══ LISTED ENTRIES ══

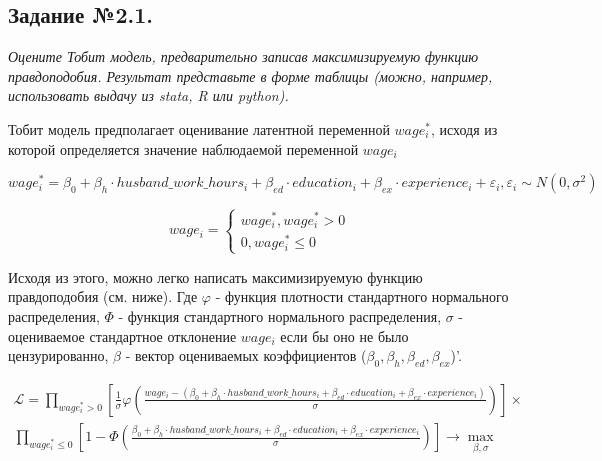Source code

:\documentclass[a4paper,12pt]{article}
\begin{document}
	\subsection{Задание №2.1.}
	\textit{Оцените Тобит модель, предварительно записав максимизируемую функцию
правдоподобия. Результат представьте в форме таблицы (можно, например, использовать
выдачу из stata, R или python).}

\vspace{0.2cm}

Тобит модель предполагает оценивание латентной переменной $wage_i^*$, исходя из которой определяется значение наблюдаемой переменной $wage_i$

\begin{equation*}
	wage_i^* =  \beta_0 + \beta_h \cdot husband\_work\_hours_i +\beta_{ed} \cdot education_i + \beta_{ex} \cdot experience_i + \varepsilon_i, \varepsilon_i \sim  N (0, \sigma^2)
\end{equation*}

\begin{equation*}
	wage_i = 
	\begin{cases}
		wage_i^*, wage_i^*  >  0 \\
		 0, wage_i^*  \leq 0
	\end{cases}
\end{equation*}

Исходя из этого, можно легко написать максимизируемую функцию правдоподобия (см. ниже). Где $\varphi$ - функция плотности стандартного нормального распределения, $\Phi$ - функция стандартного нормального распределения, $\sigma$ - оцениваемое стандартное отклонение  $wage_i$ если бы оно не было цензурированно, $\beta$ - вектор оцениваемых коэффициентов ($\beta_0, \beta_h, \beta_{ed}, \beta_{ex}$)'.

\begin{equation*}\label{eq1}
	\begin{aligned}
		\mathcal{L} = \prod_{wage_i^* > 0} \left[\frac{1}{\sigma} \varphi\left(\frac{wage_i-(\beta_0 + \beta_h \cdot husband\_work\_hours_i +\beta_{ed} \cdot education_i + \beta_{ex} \cdot experience_i )}{\sigma}\right) \right] \times \\ 
		\prod_{wage_i^* \leq 0} \left[1-\Phi\left(  \frac{\beta_0 + \beta_h \cdot husband\_work\_hours_i +\beta_{ed} \cdot education_i + \beta_{ex} \cdot experience_i }{\sigma}  \right)    \right] \rightarrow \max_{\beta, \sigma}
	\end{aligned}
\end{equation*}
\end{document}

═══

> **WHAT IS REQUIRED**: Counting only lines with the word "begin" in them, say how many there are in the entries above, with no other words.

> **WRITTEN ANSWER**: 6